La scomparsa di Asperti, avvenuta dunque in circostante ancora poco chiare, è stata confermata dal Ministero degli Esteri che ha fatto sapere di essere in contatto con il consolato italiano a Erbil e di seguire il caso con la massima attenzione.

Giovanni Francesco Asperti aveva 53 anni ed era nato a Ponteranica, in provincia di Bergamo. Laureato alla Bocconi e impiegato nel settore petrolifero presso una società che collabora con l’Eni, era dunque abituato a frequenti viaggi di lavoro in Medio Oriente. Per questa ragione nessuno aveva nutrito alcun sospetto quando l’estate scorsa era nuovamente partito. Asperti aveva detto alla famiglia di recarsi verso una piattaforma petrolifera in Kuwait, salvo poi svelare l’intenzione di arruolarsi tra le fila dei curdi in alcune lettere arrivate ai parenti alcuni giorni dopo l’allontanamento dall’Italia, come danno conto diversi giornali.
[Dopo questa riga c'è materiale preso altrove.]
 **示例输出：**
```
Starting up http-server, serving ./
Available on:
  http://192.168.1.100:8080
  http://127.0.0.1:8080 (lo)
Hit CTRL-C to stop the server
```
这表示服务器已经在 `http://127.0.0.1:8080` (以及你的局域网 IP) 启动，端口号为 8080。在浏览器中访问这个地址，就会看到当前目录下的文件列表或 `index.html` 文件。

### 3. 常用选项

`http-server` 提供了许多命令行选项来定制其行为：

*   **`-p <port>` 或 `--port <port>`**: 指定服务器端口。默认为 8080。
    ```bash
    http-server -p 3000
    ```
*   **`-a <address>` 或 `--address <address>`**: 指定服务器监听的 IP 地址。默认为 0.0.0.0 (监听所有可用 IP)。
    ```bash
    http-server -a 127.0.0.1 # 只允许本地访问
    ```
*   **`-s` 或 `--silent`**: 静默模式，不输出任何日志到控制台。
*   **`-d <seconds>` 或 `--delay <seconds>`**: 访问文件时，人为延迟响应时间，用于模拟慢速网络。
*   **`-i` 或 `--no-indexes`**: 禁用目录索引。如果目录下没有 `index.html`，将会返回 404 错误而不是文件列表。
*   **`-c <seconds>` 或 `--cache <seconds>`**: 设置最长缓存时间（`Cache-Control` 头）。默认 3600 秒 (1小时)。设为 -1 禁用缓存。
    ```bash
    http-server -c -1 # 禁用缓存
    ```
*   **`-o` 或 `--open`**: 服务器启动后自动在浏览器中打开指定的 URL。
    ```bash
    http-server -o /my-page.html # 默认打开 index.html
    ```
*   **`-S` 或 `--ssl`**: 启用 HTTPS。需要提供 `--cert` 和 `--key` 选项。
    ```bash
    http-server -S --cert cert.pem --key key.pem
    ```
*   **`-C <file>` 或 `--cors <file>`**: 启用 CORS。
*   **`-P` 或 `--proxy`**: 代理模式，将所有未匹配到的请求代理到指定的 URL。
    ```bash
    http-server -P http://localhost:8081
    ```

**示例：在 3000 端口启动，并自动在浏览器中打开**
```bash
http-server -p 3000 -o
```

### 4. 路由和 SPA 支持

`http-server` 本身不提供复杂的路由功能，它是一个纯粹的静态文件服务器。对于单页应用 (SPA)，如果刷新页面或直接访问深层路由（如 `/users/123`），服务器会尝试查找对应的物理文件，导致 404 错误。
La decisione di unirsi ai militanti curdi “non sarebbe stata dettata dall’ideologia e non avrebbe nulla a che fare con la politica e con l’estremismo, ma sarebbe dipesa da una rottura profonda della sua vita”, ha affermato a Il Messaggero il fratello Stefano Asperti, preside della Facoltà di Lettere e Filosofia dell’università La Sapienza. I giornali locali di Bergamo hanno spiegato che quella di Asperti è una famiglia molto conosciuta a Ponteranica, dove esiste una piazza in onore del padre Pietro, medico e filantropo, membro del Pci che fu anche tra i fondatori del giornale Il Manifesto. La morte di Asperti è stata annunciata anche dall’attivista Claudio Locatelli che sui social ha espresso il dolore per la perdita del “primo martire italiano dell’YPG”. Locatelli, che come Asperti ha combattuto al fianco dei curdi in Siria condensando poi la sua esperienza in un libro, ha scritto su Facebook: “i martiri non muoiono mai”.

Le milizie curde dell’YPG a cui Asperti aveva scelto di unirsi hanno portato avanti la maggior parte delle azioni militari contro lo Stato Islamico in Siria, grazie all’appoggio dell’aviazione e delle forze speciali statunitensi. Asperti è caduto in Rojava, il territorio sotto il controllo delle milizie arabo-curde FDS (Forze democratiche siriane) e uno dei pochi esperimenti democratici sorti in Siria in seguito alla guerra civile. Secondo Foreign Policy, l’annuncio di Trump del ritiro di 2 mila militari dalla Siria potrebbe avere effetti disastrosi sulle conquiste della rivoluzione Rojava esponendo i curdi siriani a un attacco della Turchia nel nord-est della Siria. I curdi siriani hanno dato vita a comunità autonome che si reggono sulla partecipazione democratica dei residenti e che si ispirano al femminismo, favorendo l’inclusione delle donne nella vita sociale, come quella delle minoranze. Senza l’appoggio delle forze statunitensi il pericolo per la regione a guida curda nel nord-est della Siria e per i curdi siriani è quindi un nuovo e imminente attacco da parte della Turchia che più volte a minacciato di cancellare la rivoluzione Rojava. L’anno scorso il governo di Ankara ha dato seguito alle minacce contro i curdi siriani attaccando Afrin, attualmente sotto il controllo dell’esercito turco, e provocando la morte di 500 civili, almeno 800 combattenti curdi hanno perso la vita nel tentativo di difendere l’area.